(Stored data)
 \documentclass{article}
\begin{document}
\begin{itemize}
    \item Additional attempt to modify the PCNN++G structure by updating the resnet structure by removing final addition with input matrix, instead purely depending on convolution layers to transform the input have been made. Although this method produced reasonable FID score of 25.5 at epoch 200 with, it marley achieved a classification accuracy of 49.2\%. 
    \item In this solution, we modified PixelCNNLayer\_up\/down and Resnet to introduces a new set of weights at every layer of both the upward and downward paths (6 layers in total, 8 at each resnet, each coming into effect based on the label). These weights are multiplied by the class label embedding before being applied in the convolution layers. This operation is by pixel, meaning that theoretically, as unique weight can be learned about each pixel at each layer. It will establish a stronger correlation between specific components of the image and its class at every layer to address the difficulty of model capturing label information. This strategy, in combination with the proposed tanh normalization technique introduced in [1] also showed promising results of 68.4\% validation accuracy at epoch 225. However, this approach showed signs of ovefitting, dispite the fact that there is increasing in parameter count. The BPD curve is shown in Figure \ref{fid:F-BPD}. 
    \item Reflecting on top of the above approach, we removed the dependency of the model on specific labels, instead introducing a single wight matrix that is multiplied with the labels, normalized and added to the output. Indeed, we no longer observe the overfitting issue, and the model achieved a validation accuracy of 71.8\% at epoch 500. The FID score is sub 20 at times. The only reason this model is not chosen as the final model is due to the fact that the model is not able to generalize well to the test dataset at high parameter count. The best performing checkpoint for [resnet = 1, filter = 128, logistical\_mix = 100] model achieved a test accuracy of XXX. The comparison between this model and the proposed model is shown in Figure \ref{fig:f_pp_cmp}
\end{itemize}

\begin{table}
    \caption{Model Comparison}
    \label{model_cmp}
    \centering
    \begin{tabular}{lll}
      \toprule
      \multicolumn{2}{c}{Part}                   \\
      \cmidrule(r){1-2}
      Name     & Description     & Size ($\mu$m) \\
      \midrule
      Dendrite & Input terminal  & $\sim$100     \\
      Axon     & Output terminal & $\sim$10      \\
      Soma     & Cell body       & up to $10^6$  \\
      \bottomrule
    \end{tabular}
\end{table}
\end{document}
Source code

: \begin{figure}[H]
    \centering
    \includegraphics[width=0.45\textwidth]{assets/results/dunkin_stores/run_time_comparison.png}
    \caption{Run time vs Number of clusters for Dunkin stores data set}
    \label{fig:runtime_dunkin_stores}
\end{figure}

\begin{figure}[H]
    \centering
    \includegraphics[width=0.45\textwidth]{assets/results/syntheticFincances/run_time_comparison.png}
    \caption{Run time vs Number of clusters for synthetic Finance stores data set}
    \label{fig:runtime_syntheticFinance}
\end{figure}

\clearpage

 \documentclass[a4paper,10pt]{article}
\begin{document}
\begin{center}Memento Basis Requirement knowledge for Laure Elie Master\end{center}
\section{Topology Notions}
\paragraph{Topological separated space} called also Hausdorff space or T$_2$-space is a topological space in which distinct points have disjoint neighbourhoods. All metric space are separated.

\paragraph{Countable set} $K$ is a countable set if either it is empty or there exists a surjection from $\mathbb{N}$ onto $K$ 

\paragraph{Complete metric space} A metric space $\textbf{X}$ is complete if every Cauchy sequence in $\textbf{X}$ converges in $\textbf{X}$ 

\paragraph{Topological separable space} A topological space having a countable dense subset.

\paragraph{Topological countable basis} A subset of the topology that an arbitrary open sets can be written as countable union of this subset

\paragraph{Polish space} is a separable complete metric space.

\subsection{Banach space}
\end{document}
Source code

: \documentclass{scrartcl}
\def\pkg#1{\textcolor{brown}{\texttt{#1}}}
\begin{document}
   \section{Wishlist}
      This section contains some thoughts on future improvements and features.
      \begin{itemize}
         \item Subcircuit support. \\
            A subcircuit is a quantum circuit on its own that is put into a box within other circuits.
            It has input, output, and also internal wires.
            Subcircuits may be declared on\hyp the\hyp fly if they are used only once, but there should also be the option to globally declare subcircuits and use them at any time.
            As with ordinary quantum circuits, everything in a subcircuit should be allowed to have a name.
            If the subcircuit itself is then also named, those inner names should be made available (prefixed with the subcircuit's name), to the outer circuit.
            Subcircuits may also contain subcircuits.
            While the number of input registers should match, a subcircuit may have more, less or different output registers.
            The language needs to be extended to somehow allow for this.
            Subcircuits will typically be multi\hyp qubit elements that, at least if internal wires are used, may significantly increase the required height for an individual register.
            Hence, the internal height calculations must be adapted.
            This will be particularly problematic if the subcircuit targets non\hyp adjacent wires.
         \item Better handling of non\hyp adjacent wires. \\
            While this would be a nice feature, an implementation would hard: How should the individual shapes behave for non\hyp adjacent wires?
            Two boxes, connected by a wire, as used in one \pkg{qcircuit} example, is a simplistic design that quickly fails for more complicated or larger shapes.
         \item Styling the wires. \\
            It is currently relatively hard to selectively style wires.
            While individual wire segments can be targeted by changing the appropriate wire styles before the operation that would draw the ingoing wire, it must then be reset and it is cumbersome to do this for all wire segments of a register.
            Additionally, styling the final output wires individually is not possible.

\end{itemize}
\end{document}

- [Problem description]:
Only the lines from the one bearing "While individual wire" through the end of the entries above belong in the answer, each one exactly as given.

- [Expected answer]:
            While individual wire segments can be targeted by changing the appropriate wire styles before the operation that would draw the ingoing wire, it must then be reset and it is cumbersome to do this for all wire segments of a register.
            Additionally, styling the final output wires individually is not possible.

\end{itemize}
\end{document}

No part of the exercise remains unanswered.